InferenceEndpointsLLM¶
InferenceEndpoints LLM implementation running the async API client.
This LLM will internally use huggingface_hub.AsyncInferenceClient
or openai.AsyncOpenAI
depending on the use_openai_client
attribute.
Attributes¶
-
model_id: the model ID to use for the LLM as available in the Hugging Face Hub, which will be used to resolve the base URL for the serverless Inference Endpoints API requests.
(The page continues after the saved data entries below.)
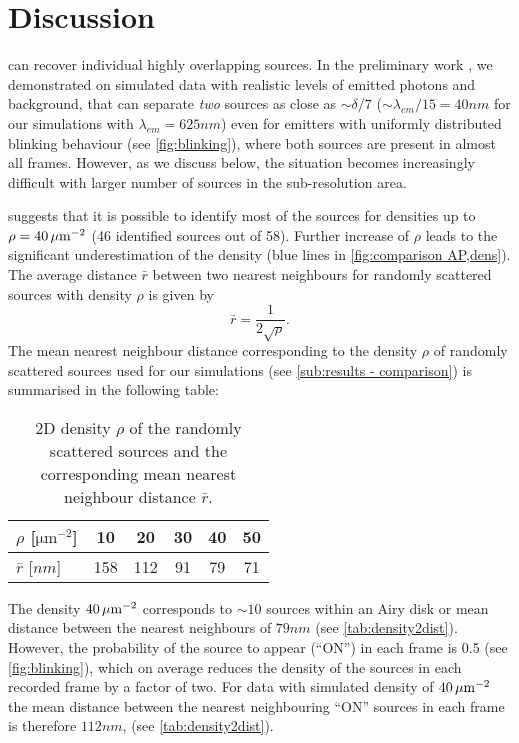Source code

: 
\clearpage
\section{Discussion\label{sec:Discussion}}

\inmf{} can recover individual highly overlapping sources. In the preliminary work \cite{Mandula2010b}, we demonstrated on simulated data with realistic levels of emitted photons and background, that \inmf{} can separate \emph{two} sources as close as $\sim \delta/7$ ($\sim \lambda_{em}/15 = 40 \unit{nm}$ for our simulations with $\lambda_{em}=625 \unit{nm}$) even for emitters with uniformly distributed blinking behaviour (see \autoref{fig:blinking}\aaa), where both sources are present in almost all frames. However, as we discuss below, the situation becomes increasingly difficult with larger number of sources in the sub-resolution area.

 suggests that it is possible to identify most of the sources for densities up to $\rho=40\, \mathrm{\mu m}^{-2}$ (46 identified sources out of 58). Further increase of $\rho$ leads to the significant underestimation of the density (blue lines in \autoref{fig:comparison AP,dens}\aaa). The average distance $\bar{r}$ between two nearest neighbours for randomly scattered sources with density $\rho$ is given by \cite{Frieden1991}
%
\begin{equation}
	\bar{r}=\frac{1}{2\sqrt{\rho}}.
\end{equation}
%
The mean nearest neighbour distance corresponding to the density $\rho$ of randomly scattered sources used for our simulations (see \autoref{sub:results - comparison}) is summarised in the following table:
%
\begin{table}[!h]
	\centering
	\begin{tabular}{l|ccccc}
		$\rho$ [$\unit{\um^{-2}}$]		& 10		& 20		& 30		& 40		& 50\\ \hline
		$\bar{r}$ [$\unit{nm}$]		& 158	& 112	& 91		& 79		& 71
	\end{tabular}
	\caption{2D density $\rho$ of the randomly scattered sources and the corresponding mean nearest neighbour distance $\bar{r}$.\label{tab:density2dist}}
\end{table}

The density $40\, \mathrm{\mu m}^{-2}$ corresponds to $\sim 10$ sources within an Airy disk or mean distance between the nearest neighbours of $79\unit{nm}$ (see \autoref{tab:density2dist}). However, the probability of the source to appear (``ON'') in each frame is 0.5 (see \autoref{fig:blinking}\ddd), which on average reduces the density of the sources in each recorded frame by a factor of two. For data with simulated density of $40\, \mathrm{\mu m}^{-2}$ the mean distance between the nearest neighbouring ``ON'' sources in each frame is therefore $112 \unit{nm}$, (see \autoref{tab:density2dist}).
Defaults to
None
. -
endpoint_name: the name of the Inference Endpoint to use for the LLM. Defaults to
None
. -
endpoint_namespace: the namespace of the Inference Endpoint to use for the LLM. Defaults to
None
. -
base_url: the base URL to use for the Inference Endpoints API requests.
-
api_key: the API key to authenticate the requests to the Inference Endpoints API.
-
tokenizer_id: the tokenizer ID to use for the LLM as available in the Hugging Face Hub. Defaults to
None
, but defining one is recommended to properly format the prompt. -
model_display_name: the model display name to use for the LLM. Defaults to
None
. -
use_openai_client: whether to use the OpenAI client instead of the Hugging Face client.
Examples¶
Free serverless Inference API¶
from distilabel.llms.huggingface import InferenceEndpointsLLM
llm = InferenceEndpointsLLM(
model_id="mistralai/Mistral-7B-Instruct-v0.2",
)
llm.load()
# Synchrounous request
output = llm.generate(inputs=[[{"role": "user", "content": "Hello world!"}]])
# Asynchronous request
output = await llm.agenerate(input=[{"role": "user", "content": "Hello world!"}])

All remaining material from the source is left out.